Required action: Extract the records below word for word and ignore the images.

═══ Data records

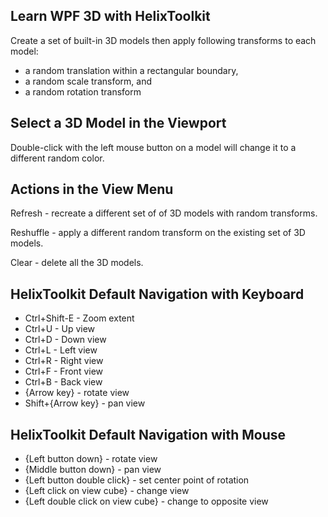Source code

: ## Learn WPF 3D with HelixToolkit

Create a set of built-in 3D models then apply following transforms to each model:

- a random translation within a rectangular boundary,
- a random scale transform, and
- a random rotation transform

## Select a 3D Model in the Viewport

Double-click with the left mouse button on a model will change it to a different random color.

## Actions in the View Menu

Refresh - recreate a different set of of 3D models with random transforms.

Reshuffle - apply a different random transform on the existing set of 3D models.

Clear - delete all the 3D models.

## HelixToolkit Default Navigation with Keyboard

- Ctrl+Shift-E - Zoom extent
- Ctrl+U - Up view
- Ctrl+D - Down view
- Ctrl+L - Left view
- Ctrl+R - Right view
- Ctrl+F - Front view
- Ctrl+B - Back view
- {Arrow key} - rotate view
- Shift+{Arrow key} - pan view

## HelixToolkit Default Navigation with Mouse

- {Left button down} - rotate view
- {Middle button down} - pan view
- {Left button double click} - set center point of rotation
- {Left click on view cube} - change view
- {Left double click on view cube} - change to opposite view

══════

Answer below:
Source code

: ## Learn WPF 3D with HelixToolkit

Create a set of built-in 3D models then apply following transforms to each model:

- a random translation within a rectangular boundary,
- a random scale transform, and
- a random rotation transform

## Select a 3D Model in the Viewport

Double-click with the left mouse button on a model will change it to a different random color.

## Actions in the View Menu

Refresh - recreate a different set of of 3D models with random transforms.

Reshuffle - apply a different random transform on the existing set of 3D models.

Clear - delete all the 3D models.

## HelixToolkit Default Navigation with Keyboard

- Ctrl+Shift-E - Zoom extent
- Ctrl+U - Up view
- Ctrl+D - Down view
- Ctrl+L - Left view
- Ctrl+R - Right view
- Ctrl+F - Front view
- Ctrl+B - Back view
- {Arrow key} - rotate view
- Shift+{Arrow key} - pan view

## HelixToolkit Default Navigation with Mouse

- {Left button down} - rotate view
- {Middle button down} - pan view
- {Left button double click} - set center point of rotation
- {Left click on view cube} - change view
- {Left double click on view cube} - change to opposite view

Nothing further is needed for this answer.